Yargıtay Kararı 21. Hukuk Dairesi 2014/2114 E. 2014/8499 K. 21.04.2014 T.

YARGITAY KARARI
DAİRE : 21. Hukuk Dairesi
ESAS NO : 2014/2114
KARAR NO : 2014/8499
KARAR TARİHİ : 21.04.2014

MAHKEMESİ : Ankara 13. İş Mahkemesi
TARİHİ : 13/11/2013
NUMARASI : 2010/827-2013/745

Davacı, iş kazası sonucu maluliyetinden doğan maddi ve manevi tazminatın ödetilmesine karar verilmesini istemiştir.
Mahkeme ilamında belirtildiği şekilde, isteğin kısmen kabulüne karar vermiştir.
Hükmün, taraf vekilleri tarafından temyiz edilmesi üzerine temyiz isteğinin süresinde olduğu anlaşıldıktan ve Tetkik Hakimi tarafından düzenlenen raporla dosyadaki kağıtlar okunduktan sonra işin gereği düşünüldü ve aşağıdaki karar tesbit edildi.

K A R A R

1-Dosyadaki yazılara, toplanan delillere, hükmün dayandığı gerektirici nedenlere, temyiz kapsam ve nedenlerine göre davacının tüm; davalının aşağıdaki bendin kapsamı dışında kalan sair temyiz itirazlarının reddine,
2-Dava, geçirdiği iş kazası sonucu sürekli iş göremezliği bulunan davacı sigortalının, kaza tarihinden itibaren işleyecek yasal faizi ile birlikte 50 TL maddi ve 10.000 TL manevi tazminat istemine ilişkindir.
Davacı işçinin iş kazası nedeniyle sürekli iş göremezliğinin bulunmadığı ve hükme esas alınan kusur raporuna göre davacının %65 oranında; davalı işverenin ise %35 oranında kusurunun bulunduğu dosya içeriğinden anlaşılmaktadır.
Mahkemece, maddi tazminat istemi yönünden, davacının HMK.nun 123. maddesi uyarınca talebini geri alması ve karşı tarafın kabulü ile hüküm kurulmasına yer olmadığına; 4.000 TL manevi tazminatın kaza tarihinden itibaren işleyecek yasal faizi ile birlikte davalıdan alınıp davacıya verilmesine, fazlaya ilişkin talebin reddine karar verilmiştir.
Borçlar Kanunu’nun 47. maddesi hükmüne göre hakimin özel halleri göz önünde tutarak manevi zarar adı ile hak sahibine verilmesine karar vereceği bir para tutarı adalete uygun olmalıdır.

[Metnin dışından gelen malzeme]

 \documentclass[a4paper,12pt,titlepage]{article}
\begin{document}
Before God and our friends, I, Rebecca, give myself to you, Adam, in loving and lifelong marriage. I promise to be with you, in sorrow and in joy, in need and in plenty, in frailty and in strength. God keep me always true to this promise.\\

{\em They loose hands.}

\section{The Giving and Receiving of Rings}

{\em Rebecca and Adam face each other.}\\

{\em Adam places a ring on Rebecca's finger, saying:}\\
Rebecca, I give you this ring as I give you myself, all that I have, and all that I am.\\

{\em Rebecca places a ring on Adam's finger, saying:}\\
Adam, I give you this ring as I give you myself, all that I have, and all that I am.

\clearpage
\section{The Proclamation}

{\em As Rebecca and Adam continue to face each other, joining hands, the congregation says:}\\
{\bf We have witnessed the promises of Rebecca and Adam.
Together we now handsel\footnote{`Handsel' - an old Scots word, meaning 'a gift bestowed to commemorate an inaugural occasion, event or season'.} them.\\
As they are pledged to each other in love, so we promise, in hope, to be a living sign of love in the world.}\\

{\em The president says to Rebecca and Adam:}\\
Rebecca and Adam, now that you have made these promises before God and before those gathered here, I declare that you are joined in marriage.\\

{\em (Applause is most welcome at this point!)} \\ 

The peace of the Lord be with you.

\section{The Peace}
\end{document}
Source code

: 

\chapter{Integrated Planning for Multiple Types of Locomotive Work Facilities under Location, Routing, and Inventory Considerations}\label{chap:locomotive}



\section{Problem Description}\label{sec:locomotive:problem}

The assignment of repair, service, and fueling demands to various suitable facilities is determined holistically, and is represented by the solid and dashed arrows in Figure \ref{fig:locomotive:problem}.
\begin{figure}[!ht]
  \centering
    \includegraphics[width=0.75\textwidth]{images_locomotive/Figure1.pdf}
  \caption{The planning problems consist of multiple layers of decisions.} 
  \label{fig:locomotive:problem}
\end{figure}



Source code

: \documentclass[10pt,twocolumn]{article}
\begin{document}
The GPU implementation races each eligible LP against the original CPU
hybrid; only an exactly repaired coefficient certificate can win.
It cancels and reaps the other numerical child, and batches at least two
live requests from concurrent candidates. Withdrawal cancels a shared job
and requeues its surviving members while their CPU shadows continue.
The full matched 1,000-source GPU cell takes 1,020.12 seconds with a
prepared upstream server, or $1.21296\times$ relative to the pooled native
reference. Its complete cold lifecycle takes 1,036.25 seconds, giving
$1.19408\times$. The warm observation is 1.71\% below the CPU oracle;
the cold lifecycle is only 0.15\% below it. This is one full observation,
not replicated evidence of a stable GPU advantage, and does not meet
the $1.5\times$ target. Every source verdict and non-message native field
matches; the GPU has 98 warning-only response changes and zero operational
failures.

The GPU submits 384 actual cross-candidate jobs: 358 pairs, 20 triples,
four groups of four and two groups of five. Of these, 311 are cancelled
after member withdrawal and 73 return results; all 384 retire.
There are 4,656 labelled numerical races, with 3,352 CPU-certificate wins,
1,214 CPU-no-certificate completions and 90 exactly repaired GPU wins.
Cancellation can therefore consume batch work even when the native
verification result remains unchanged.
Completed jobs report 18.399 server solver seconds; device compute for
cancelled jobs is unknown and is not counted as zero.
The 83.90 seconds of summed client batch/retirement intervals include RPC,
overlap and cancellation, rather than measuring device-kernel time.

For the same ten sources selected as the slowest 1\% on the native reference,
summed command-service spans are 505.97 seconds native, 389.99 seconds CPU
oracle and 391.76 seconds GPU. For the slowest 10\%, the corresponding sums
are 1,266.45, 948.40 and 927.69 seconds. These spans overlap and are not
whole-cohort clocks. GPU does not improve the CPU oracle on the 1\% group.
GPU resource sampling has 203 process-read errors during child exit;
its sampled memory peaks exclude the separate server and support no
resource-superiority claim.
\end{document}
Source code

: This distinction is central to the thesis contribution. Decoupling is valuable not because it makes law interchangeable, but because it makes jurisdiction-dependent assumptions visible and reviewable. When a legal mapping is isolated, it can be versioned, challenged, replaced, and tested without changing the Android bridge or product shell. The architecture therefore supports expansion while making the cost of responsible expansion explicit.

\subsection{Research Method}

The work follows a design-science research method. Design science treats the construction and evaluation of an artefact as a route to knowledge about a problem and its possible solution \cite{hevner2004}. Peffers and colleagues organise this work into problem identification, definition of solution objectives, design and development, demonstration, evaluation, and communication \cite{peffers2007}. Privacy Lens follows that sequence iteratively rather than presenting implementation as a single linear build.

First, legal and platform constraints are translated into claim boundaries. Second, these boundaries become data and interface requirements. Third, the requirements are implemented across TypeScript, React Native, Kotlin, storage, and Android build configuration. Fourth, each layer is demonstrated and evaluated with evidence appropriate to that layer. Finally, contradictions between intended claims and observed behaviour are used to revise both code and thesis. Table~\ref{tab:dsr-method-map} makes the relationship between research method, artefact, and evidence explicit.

Hükmedilecek bu para, zarara uğrayanda manevi huzuru doğurmayı gerçekleştirecek tazminata benzer bir fonksiyonu olan özgün bir nitelik taşır. Bir ceza olmadığı gibi, mamelek hukukuna ilişkin zararın karşılanmasını da amaç edinmemiştir. O halde, bu tazminatın sınırı onun amacına göre belirlenmelidir. Takdir edilecek miktar, mevcut halde elde edilmek istenilen tatmin duygusunun etkisine ulaşmak için gerekli olan kadar olmalıdır. 22.06.1966 günlü ve 7/7 sayılı Yargıtay İçtihadı Birleştirme Kararı’nın gerekçesinde takdir olunacak manevi tazminatın tutarını etkileyecek özel hal ve şartlar da açıkça gösterilmiştir. Bunlar her olaya göre değişebileceğinden hakim bu konuda takdir hakkını kullanırken ona etkili olan nedenleri de karar yerinde objektif ölçülere göre isabetli bir biçimde göstermelidir.
Hakimin bu takdir hakkını kullanırken, ülkenin ekonomik koşulları, tarafların sosyal ve ekonomik durumları, paranın satın alma gücü, tarafların kusur durumu, olayın ağırlığı, olay tarihi gibi özellikleri göz önünde tutması, bunun yanında olayın işverenin işçi sağlığı ve güvenliği önlemlerini yeterince almamasından kaynaklandığı da gözetilerek gelişen hukuktaki yaklaşıma da uygun olarak tatmin duygusu yanında caydırıcılık uyandıran oranda manevi tazminat takdir edilmesi gerektiği açıkça ortadadır. ( HGK 23/06/2004, 13/291-370 )
Bu ilkeler ve özellikle hükme esas alınan 10/10/2012 tarihli bilirkişi kurulu raporundaki kusur oranları gözetildiğinde, davacı yararına hükmedilen 4.000 TL manevi tazminat fazladır.
Mahkemece bu maddi ve hukuki olgular nazara alınmaksızın yazılı şekilde karar verilmesi usul ve yasaya aykırı olup bozma nedenidir.
O halde davalının bu yönleri amaçlayan temyiz itirazları kabul edilmeli ve hüküm bozulmalıdır.
SONUÇ: Hükmün yukarıda açıklanan nedenlerle BOZULMASINA, temyiz harcının istek halinde davalıya iadesine, aşağıda yazılı temyiz harcının temyiz edenlerden davacıya yükletilmesine, 21/04/2014 gününde oybirliğiyle karar verildi.